Responsibility and climate refugees

I’m trying to fight my way out of a really bad depression. So this may not make a lot of sense.

I’d forgotten that I owed a blog post on climate change, and it’s one of those things that I regret saying yes to. I said yes because I like the person asking, without really reflecting on the problem that I don’t really know much about climate change other than I trust what people like Phil Berke and Deb Niemeier tell me about what we ought to do about it.

However, I do have some things to reflect on with environmental justice, accountability, and refugees. We’ve been confronted this week with families split at the US-Mexico border, and it is sickening. At the risk of being a scold, we should probably, along with our renewed outrage, remember that the state routinely breaks up families via the prison system and “family services.” It would be nice if the people organizing the women’s march would turn their attention here.

The thread that ties climate, DACA, Syria, and Central American refugees together is US power and our refusal to live with the consequences of our exercises of power. Last year in my classes on social welfare and social justice, I used DACA/DREAMERS as an exemplar of our failures in accountability and the moral problems those present, but the logic is equally applicable to Syrian and Central American refugees, and those who will be displaced by our contributions to and nonresponse to climate change.

At the time, I made an argument–and I still think it’s valid–that DREAMERS deserve special moral concern in policy ethics because they, as a class, exist because of policy. I get the critiques: that Dreamers are an appealing group of migrants, and that appeal of American integration, etc. privileges them already. Yes, we should respect the human rights of all migrants, and regular readers know I am of the “if capital can move across borders, why can’t workers” camp on migration. All that said, DREAMERs exist because of bad policy formulation, and bad policy formation should be disciplined by our ethics and willingness to assume democratic responsibility–in Iris Marion Young’s usage of the word. Power and responsibility have to be key democratic practices and virtues, instead of what the US typically does: creates policy that harms subgroups and benefits either elites or majorities, and then washes its hands of the consequences.

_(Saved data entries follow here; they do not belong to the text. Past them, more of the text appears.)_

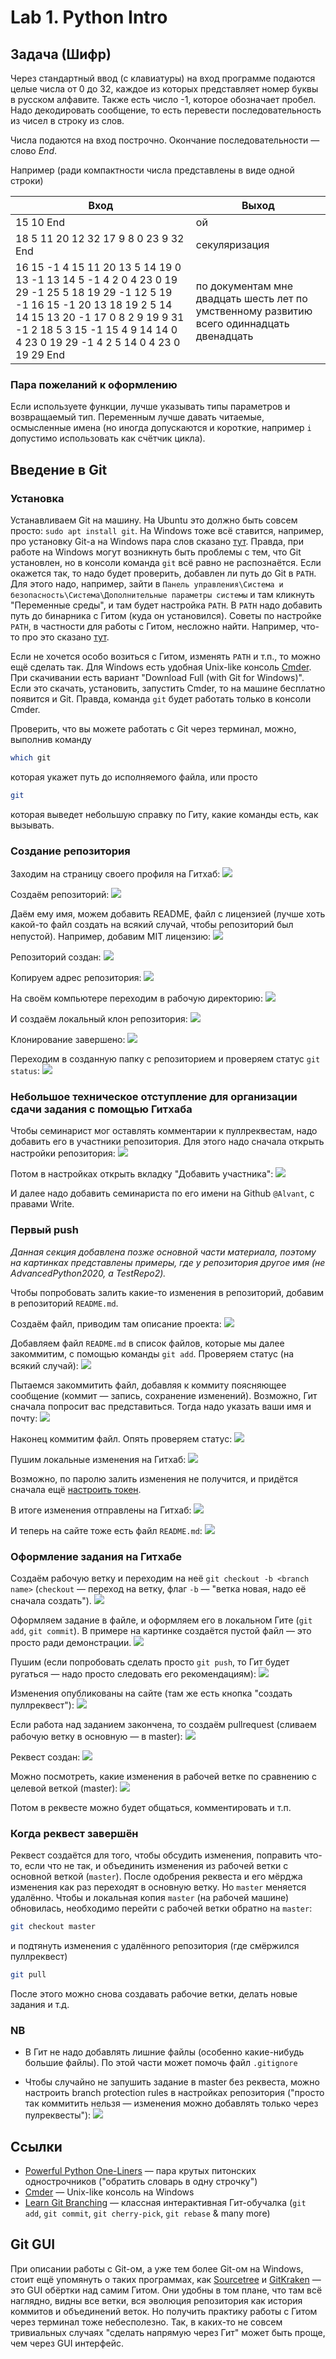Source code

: # Lab 1. Python Intro


## Задача (Шифр)

Через стандартный ввод (с клавиатуры) на вход программе подаются целые числа от 0 до 32, каждое из которых представляет номер буквы в русском алфавите.
Также есть число -1, которое обозначает пробел.
Надо декодировать сообщение, то есть перевести последовательность из чисел в строку из слов.

Числа подаются на вход построчно.
Окончание последовательности — слово *End*.

Например (ради компактности числа представлены в виде одной строки)

Вход     | Выход
---------| ------
15 10 End | ой
18 5 11 20 12 32 17 9 8 0 23 9 32 End | секуляризация
16 15 -1 4 15 11 20 13 5 14 19 0 13 -1 13 14 5 -1 4 2 0 4 23 0 19 29 -1 25 5 18 19 29 -1 12 5 19 -1 16 15 -1 20 13 18 19 2 5 14 14 15 13 20 -1 17 0 8 2 9 19 9 31 -1 2 18 5 3 15 -1 15 4 9 14 14 0 4 23 0 19 29 -1 4 2 5 14 0 4 23 0 19 29 End | по документам мне двадцать шесть лет по умственному развитию всего одиннадцать двенадцать


### Пара пожеланий к оформлению

Если используете функции, лучше указывать типы параметров и возвращаемый тип.
Переменным лучше давать читаемые, осмысленные имена (но иногда допускаются и короткие, например `i` допустимо использовать как счётчик цикла).


## Введение в Git


### Установка

Устанавливаем Git на машину.
На Ubuntu это должно быть совсем просто: `sudo apt install git`.
На Windows тоже всё ставится, например, про установку Git-а на Windows пара слов сказано [тут](https://git-scm.com/book/ru/v2/%D0%92%D0%B2%D0%B5%D0%B4%D0%B5%D0%BD%D0%B8%D0%B5-%D0%A3%D1%81%D1%82%D0%B0%D0%BD%D0%BE%D0%B2%D0%BA%D0%B0-Git).
Правда, при работе на Windows могут возникнуть быть проблемы с тем, что Git установлен, но в консоли команда `git` всё равно не распознаётся.
Если окажется так, то надо будет проверить, добавлен ли путь до Git в `PATH`.
Для этого надо, например, зайти в `Панель управления\Система и безопасность\Система\Дополнительные параметры системы` и там кликнуть "Переменные среды", и там будет настройка `PATH`.
В `PATH` надо добавить путь до бинарника с Гитом (куда он установился).
Советы по настройке `PATH`, в частности для работы с Гитом, несложно найти.
Например, что-то про это сказано [тут](https://stackoverflow.com/questions/26620312/git-installing-git-in-path-with-github-client-for-windows).

Если не хочется особо возиться с Гитом, изменять `PATH` и т.п., то можно ещё сделать так.
Для Windows есть удобная Unix-like консоль [Cmder](https://cmder.app/).
При скачивании есть вариант "Download Full (with Git for Windows)".
Если это скачать, установить, запустить Cmder, то на машине бесплатно появится и Git.
Правда, команда `git` будет работать только в консоли Cmder.

Проверить, что вы можете работать с Git через терминал, можно, выполнив команду
```bash
which git
```
которая укажет путь до исполняемого файла, или просто
```bash
git
```
которая выведет небольшую справку по Гиту, какие команды есть, как вызывать.


### Создание репозитория

Заходим на страницу своего профиля на Гитхаб:
![](./images/git_01_profile.png)

Создаём репозиторий:
![](./images/git_02__create_repo.png)

Даём ему имя, можем добавить README, файл с лицензией (лучше хоть какой-то файл создать на всякий случай, чтобы репозиторий был непустой).
Например, добавим MIT лицензию:
![](./images/git_03__repo_info.png)

Репозиторий создан:
![](./images/git_04__repo_created.png)

Копируем адрес репозитория:
![](./images/git_05__repo_address.png)

На своём компьютере переходим в рабочую директорию:
![](./images/git_06__local_working_folder.png)

И создаём локальный клон репозитория:
![](./images/git_07__cloning.png)

Клонирование завершено:
![](./images/git_08__cloning_result.png)

Переходим в созданную папку с репозиторием и проверяем статус `git status`:
![](./images/git_09__git_status.png)


### Небольшое техническое отступление для организации сдачи задания с помощью Гитхаба

Чтобы семинарист мог оставлять комментарии к пуллреквестам, надо добавить его в участники репозитория.
Для этого надо сначала открыть настройки репозитория:
![](./images/git_settings.png)

Потом в настройках открыть вкладку "Добавить участника":
![](./images/git_add_contributor.png)

И далее надо добавить семинариста по его имени на Github `@Alvant`, с правами Write.


### Первый push

*Данная секция добавлена позже основной части материала, поэтому на картинках представлены примеры, где у репозитория другое имя (не AdvancedPython2020, а TestRepo2).*

Чтобы попробовать залить какие-то изменения в репозиторий, добавим в репозиторий `README.md`.

Создаём файл, приводим там описание проекта:
![](./images/first_push/git_10__readme.png)

Добавляем файл `README.md` в список файлов, которые мы далее закоммитим, с помощью команды `git add`.
Проверяем статус (на всякий случай):
![](./images/first_push/git_11__adding_readme.png)

Пытаемся закоммитить файл, добавляя к коммиту поясняющее сообщение (коммит — запись, сохранение изменений).
Возможно, Гит сначала попросит вас представиться.
Тогда надо указать ваши имя и почту:
![](./images/first_push/git_12__commit_config.png)

Наконец коммитим файл.
Опять проверяем статус:
![](./images/first_push/git_14__commit_config.png)

Пушим локальные изменения на Гитхаб:
![](./images/first_push/git_15__push.png)

Возможно, по паролю залить изменения не получится, и придётся сначала ещё [настроить токен](https://docs.github.com/en/github/authenticating-to-github/keeping-your-account-and-data-secure/creating-a-personal-access-token).

В итоге изменения отправлены на Гитхаб:
![](./images/first_push/git_16__push_result_console.png)

И теперь на сайте тоже есть файл `README.md`:
![](./images/first_push/git_17__push_result_repo.png)


### Оформление задания на Гитхабе

Создаём рабочую ветку и переходим на неё `git checkout -b <branch name>` (`checkout` — переход на ветку, флаг `-b` — "ветка новая, надо её сначала создать").
![](./images/git_14__checkout.png)

Оформляем задание в файле, и оформляем его в локальном Гите (`git add`, `git commit`).
В примере на картинке создаётся пустой файл — это просто ради демонстрации.
![](./images/git_15__add_lab_file.png)

Пушим (если попробовать сделать просто `git push`, то Гит будет ругаться — надо просто следовать его рекомендациям):
![](./images/git_16__push_feature.png)

Изменения опубликованы на сайте (там же есть кнопка "создать пуллреквест"):
![](./images/git_17__push_feature_result.png)

Если работа над заданием закончена, то создаём pullrequest (сливаем рабочую ветку в основную — в master):
![](./images/git_18__create_pullrequest.png)

Реквест создан:
![](./images/git_19__request_overview.png)

Можно посмотреть, какие изменения в рабочей ветке по сравнению с целевой веткой (master):
![](./images/git_20__request_overview_files.png)

Потом в реквесте можно будет общаться, комментировать и т.п.


### Когда реквест завершён

Реквест создаётся для того, чтобы обсудить изменения, поправить что-то, если что не так, и объединить изменения из рабочей ветки с основной веткой (`master`).
После одобрения реквеста и его мёрджа изменения как раз переходят в основную ветку.
Но `master` меняется удалённо.
Чтобы и локальная копия `master` (на рабочей машине) обновилась, необходимо перейти с рабочей ветки обратно на `master`:
```bash
git checkout master
```
и подтянуть изменения с удалённого репозитория (где смёржился пуллреквест)
```bash
git pull
```

После этого можно снова создавать рабочие ветки, делать новые задания и т.д.


### NB

* В Гит не надо добавлять лишние файлы (особенно какие-нибудь большие файлы). По этой части может помочь файл `.gitignore`

* Чтобы случайно не запушить задание в master без реквеста, можно настроить branch protection rules в настройках репозитория ("просто так коммитить нельзя — изменения можно добавлять только через пулреквесты"):
![](./images/git_21__branch_protection.png)


## Ссылки

* [Powerful Python One-Liners](https://wiki.python.org/moin/Powerful%20Python%20One-Liners) — пара крутых питонских однострочников ("обратить словарь в одну строчку")
* [Cmder](https://cmder.app/) — Unix-like консоль на Windows
* [Learn Git Branching](https://learngitbranching.js.org/?locale=ru_RU) — классная интерактивная Гит-обучалка (`git add`, `git commit`, `git cherry-pick`, `git rebase` & many more)


## Git GUI

При описании работы с Git-ом, а уже тем более Git-ом на Windows, стоит ещё упомянуть о таких программах, как [Sourcetree](https://www.sourcetreeapp.com/) и [GitKraken](https://www.gitkraken.com/) — это GUI обёртки над самим Гитом.
Они удобны в том плане, что там всё наглядно, видны все ветки, вся эволюция репозитория как история коммитов и объединений веток.
Но получить практику работы с Гитом через терминал тоже небесполезно.
Так, в каких-то не совсем тривиальных случаях "сделать напрямую через Гит" может быть проще, чем через GUI интерфейс.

That is unacceptable, for many reasons. First off, taking in refugees as a matter of simple humanitarianism sounds like a more generous proposition than taking refugees because of our responsibility, and the former is kind and all that. Bbut altruism has limits, as our current wave of xenophobia and nationalism suggests. What is worse, altruism in this case obscures the relationship between power and accountability.

That problem replicates. Americans are provincial, willfully; few people you stop on the street are likely to be able to locate Syria on a map, talk about how a devastated Syria is strategically useful to for the Israelis, or how our activities in Afghanistan since forever have contributed to the elevation of ISIS. I strongly suspect that the response to any question about whether America should admit Syrians will come down to assessments of desert, both liberal (“they are human beings, we should care”) and conservative (“only once they have been thoroughly vetted, if at all) , rather than assessments of US culpability.

It is virtually impossible for me to cite an example where US policy culpability is more obvious than for the Dreamers. Yes, you can say, as many do, that their parents are culpable for entering the US illegally. But the people in question were children, guilty only of being with their families. We also then passed a policy that made it impossible for these children to apply for citizenship later. Policy created them as a class of migrants, and yet Americans still seem incapable of accepting responsibility for these policy decisions and making things right.

Responsibility for accepting and accommodating climate refugees looks like a pretty unrealistic proposition here in a country that has refused to acknowledge climate change as a problem, let alone govern itself with that reality in mind. The treaties and agreements governing how refugees are to be treated* were written for refugees seeking asylum from violent conflict. As a result, implicit in much refugee policy is that a) host countries are being altruistic instead of accountable, and b) a refugee might be able to return home once things have settled down. For climate refugees, home is unlikely to be habitable without large investments in adaption or at all, and they are likely to be perceived as being victims of unfortunate natural disasters rather than victims of a systematic failure in governance.

*in theory; these rules are flouted pretty regularly as they are unfunded mandates and voluntary agreements).